Karl-Theodor zu Guttenberg: Während meiner gesamten politischen Arbeit in Deutschland standen immer auch Innovation und neue Technologien im Fokus – insbesondere jene, die unsere Lebensqualität und Wirtschaftskraft zu steigern vermochten. Kryptowährungen bieten – in die richtigen regulatorischen Rahmenbedingungen eingebettet – eine enorme Chance, unser etabliertes Bezahl- und Finanztransfersystem einfacher und kostengünstiger zu gestalten. Natürlich tummeln sich weiterhin zahlreiche „Anarchos“ in dieser Szene, aber vor allem in den USA sind mittlerweile auch erfahrene Unternehmer und seriöse Investoren in den komplexen Bereich der Kryptowährungen eingestiegen. Die Tatsache, dass Websites wie Expedia, Overstock oder Dell Bitcoin-Zahlungen akzeptieren, zeigt, dass Kryptowährungen inzwischen eine deutlich gestiegene Glaubwürdigkeit und Wertschätzung genießen.

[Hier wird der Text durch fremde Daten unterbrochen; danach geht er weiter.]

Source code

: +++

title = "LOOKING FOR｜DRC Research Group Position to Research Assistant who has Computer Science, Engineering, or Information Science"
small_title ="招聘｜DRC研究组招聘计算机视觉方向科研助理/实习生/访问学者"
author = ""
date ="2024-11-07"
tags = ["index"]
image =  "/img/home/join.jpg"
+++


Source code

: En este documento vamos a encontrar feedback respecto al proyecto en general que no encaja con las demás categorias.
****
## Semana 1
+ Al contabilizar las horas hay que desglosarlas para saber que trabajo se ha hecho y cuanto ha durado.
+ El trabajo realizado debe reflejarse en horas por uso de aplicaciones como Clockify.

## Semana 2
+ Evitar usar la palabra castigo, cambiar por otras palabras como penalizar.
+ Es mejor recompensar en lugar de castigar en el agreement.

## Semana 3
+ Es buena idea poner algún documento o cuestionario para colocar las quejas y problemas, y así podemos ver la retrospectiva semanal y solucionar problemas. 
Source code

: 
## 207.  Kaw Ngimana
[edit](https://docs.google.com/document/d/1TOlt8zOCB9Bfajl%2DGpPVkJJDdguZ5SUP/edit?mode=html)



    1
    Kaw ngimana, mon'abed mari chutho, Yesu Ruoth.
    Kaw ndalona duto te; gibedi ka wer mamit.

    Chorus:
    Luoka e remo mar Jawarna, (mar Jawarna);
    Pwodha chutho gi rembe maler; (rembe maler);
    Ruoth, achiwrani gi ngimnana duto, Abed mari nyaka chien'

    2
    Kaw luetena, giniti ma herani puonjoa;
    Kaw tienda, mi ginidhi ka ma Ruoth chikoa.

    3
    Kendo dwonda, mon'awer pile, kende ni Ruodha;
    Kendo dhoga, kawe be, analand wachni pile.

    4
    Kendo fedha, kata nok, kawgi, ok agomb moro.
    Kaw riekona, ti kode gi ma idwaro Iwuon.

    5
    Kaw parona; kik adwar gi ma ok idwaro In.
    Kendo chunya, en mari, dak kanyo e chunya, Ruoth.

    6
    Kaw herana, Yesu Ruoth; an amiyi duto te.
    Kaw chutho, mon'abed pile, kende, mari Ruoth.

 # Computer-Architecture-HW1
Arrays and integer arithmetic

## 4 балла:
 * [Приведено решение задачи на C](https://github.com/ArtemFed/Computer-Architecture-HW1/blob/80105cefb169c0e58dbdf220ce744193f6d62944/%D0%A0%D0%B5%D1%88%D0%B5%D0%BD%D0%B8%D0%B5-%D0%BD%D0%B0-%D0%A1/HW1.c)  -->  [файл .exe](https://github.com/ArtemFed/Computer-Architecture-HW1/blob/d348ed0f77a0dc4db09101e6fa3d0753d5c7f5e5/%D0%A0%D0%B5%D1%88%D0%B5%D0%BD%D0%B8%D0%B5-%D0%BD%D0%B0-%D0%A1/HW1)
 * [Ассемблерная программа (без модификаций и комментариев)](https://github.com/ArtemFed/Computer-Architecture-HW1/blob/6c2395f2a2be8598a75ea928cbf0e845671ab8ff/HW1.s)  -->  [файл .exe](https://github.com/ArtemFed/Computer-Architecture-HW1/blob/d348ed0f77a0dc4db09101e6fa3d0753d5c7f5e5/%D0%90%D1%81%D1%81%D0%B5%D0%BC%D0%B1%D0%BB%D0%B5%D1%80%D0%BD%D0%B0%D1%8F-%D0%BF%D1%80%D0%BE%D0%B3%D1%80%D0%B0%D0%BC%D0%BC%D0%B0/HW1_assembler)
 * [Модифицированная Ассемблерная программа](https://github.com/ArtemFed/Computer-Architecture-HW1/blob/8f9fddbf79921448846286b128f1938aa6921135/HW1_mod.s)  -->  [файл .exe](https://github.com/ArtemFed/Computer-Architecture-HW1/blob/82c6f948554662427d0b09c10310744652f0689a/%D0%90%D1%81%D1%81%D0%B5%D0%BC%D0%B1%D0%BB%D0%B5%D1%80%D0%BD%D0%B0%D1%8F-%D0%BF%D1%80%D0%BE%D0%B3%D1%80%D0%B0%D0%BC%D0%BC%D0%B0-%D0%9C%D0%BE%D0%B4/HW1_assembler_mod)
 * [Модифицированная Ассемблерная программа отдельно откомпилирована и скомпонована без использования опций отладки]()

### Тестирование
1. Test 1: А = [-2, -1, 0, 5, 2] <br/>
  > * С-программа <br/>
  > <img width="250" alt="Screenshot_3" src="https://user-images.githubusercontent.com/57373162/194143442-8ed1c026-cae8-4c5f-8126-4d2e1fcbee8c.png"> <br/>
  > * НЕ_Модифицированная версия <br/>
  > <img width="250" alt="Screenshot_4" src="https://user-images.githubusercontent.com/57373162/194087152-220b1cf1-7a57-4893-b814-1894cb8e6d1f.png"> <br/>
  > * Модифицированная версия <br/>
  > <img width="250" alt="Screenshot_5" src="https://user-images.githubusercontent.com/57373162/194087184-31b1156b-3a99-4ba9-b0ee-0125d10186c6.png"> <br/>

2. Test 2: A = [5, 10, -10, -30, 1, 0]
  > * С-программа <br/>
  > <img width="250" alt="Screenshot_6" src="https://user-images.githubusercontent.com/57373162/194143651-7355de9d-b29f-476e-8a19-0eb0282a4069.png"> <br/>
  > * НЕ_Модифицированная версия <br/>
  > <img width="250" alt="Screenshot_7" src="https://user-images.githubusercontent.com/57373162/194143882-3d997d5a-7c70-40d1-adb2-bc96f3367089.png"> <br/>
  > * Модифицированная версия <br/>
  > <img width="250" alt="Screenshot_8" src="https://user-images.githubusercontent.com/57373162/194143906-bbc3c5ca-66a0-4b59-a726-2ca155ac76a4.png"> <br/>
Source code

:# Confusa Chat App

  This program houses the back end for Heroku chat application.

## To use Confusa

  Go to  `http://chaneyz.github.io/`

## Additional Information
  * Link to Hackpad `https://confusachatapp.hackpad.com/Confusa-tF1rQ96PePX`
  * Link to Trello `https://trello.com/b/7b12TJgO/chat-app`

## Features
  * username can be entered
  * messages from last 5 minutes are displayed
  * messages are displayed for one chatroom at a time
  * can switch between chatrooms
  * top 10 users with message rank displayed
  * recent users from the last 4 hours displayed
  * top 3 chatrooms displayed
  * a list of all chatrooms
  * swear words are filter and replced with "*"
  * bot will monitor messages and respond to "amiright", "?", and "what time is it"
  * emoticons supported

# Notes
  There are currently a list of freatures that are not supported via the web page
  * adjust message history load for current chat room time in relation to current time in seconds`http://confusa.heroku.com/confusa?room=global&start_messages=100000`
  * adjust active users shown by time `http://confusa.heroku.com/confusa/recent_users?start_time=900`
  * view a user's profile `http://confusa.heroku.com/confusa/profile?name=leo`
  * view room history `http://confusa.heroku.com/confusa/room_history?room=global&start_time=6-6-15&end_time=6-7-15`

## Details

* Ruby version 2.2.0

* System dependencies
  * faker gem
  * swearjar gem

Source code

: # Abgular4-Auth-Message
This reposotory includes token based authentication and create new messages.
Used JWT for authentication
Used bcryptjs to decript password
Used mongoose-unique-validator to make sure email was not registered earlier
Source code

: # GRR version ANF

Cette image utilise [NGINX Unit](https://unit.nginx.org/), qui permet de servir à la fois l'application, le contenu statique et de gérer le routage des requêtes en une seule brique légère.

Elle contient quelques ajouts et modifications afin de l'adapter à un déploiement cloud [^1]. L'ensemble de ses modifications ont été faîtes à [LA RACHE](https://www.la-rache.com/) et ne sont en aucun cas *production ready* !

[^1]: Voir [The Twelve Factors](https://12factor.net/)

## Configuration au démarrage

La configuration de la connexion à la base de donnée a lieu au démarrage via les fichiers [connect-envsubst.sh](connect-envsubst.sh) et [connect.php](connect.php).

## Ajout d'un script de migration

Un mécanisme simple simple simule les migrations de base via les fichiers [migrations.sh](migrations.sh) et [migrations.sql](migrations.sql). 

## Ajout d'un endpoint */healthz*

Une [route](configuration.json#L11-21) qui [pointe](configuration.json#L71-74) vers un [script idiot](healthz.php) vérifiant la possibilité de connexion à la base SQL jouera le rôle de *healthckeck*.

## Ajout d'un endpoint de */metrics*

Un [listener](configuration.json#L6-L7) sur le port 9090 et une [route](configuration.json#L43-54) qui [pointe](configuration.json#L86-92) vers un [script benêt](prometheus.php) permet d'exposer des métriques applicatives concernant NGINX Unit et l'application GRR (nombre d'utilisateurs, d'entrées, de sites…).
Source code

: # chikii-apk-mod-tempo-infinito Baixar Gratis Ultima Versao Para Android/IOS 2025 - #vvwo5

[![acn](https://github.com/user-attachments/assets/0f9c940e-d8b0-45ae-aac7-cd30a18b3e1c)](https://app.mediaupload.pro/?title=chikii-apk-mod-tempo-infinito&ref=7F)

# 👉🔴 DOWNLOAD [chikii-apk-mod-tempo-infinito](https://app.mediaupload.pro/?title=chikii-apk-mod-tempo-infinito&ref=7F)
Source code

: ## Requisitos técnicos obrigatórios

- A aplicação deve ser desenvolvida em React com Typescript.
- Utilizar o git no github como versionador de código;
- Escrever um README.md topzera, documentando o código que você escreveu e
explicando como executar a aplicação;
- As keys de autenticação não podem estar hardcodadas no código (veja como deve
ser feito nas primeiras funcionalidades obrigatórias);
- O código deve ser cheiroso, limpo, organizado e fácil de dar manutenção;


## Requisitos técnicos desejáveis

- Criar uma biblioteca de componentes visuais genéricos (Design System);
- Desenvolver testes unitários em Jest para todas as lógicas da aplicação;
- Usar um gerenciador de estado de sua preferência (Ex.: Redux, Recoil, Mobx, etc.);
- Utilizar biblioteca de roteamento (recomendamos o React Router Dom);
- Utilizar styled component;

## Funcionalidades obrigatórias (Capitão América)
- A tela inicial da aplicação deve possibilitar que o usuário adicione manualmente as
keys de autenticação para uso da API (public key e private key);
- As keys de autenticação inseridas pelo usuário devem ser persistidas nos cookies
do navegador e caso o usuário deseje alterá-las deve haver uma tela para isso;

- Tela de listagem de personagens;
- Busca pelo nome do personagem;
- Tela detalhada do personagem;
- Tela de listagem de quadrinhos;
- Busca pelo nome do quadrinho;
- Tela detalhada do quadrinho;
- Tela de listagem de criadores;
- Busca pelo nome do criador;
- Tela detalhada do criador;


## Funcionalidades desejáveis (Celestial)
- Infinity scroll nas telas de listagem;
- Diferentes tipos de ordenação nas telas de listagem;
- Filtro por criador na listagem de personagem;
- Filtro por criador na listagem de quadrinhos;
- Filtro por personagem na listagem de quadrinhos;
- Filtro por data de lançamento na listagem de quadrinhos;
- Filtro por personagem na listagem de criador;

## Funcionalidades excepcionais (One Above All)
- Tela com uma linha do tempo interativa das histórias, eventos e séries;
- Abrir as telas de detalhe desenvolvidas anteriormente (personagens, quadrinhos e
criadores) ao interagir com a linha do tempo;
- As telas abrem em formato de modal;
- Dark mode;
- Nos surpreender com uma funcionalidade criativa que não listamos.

Warum ist unser traditionelles Bezahl- und Finanztransfersystem reif für grundlegende Veränderungen? Was ist schlecht daran?
zu Guttenberg: Unser aktuelles Finanzsystem ist veraltet und ineffizient. Es gibt zahlreiche Ansatzpunkte zur “disruption“ – interessanterweise gibt es im Deutschen keine wirklich adäquate Übersetzung dieses Ausdrucks. Denken Sie nur an die Transaktionsgebühren, die Händler zahlen müssen und anschließend direkt an ihre Kunden weiterreichen. Oder den milliardenschweren Markt jener Überweisungen, bei denen Migranten für mitunter exorbitante Gebühren ihr hart verdientes Geld an ihre Familien in den jeweiligen Herkunftsländern überweisen.
Sie sind als Berater für das US-Unternehmen Ripple Labs tätig, in dessen Netzwerk Nutzer anonym und schnell Überweisungen in verschiedenen Währungen tätigen können. Zudem hat Ripple auch eine gleichnamige, digitale Geldeinheit in Umlauf gebracht. Wie kam Ihr Kontakt zu Ripple Labs zustande?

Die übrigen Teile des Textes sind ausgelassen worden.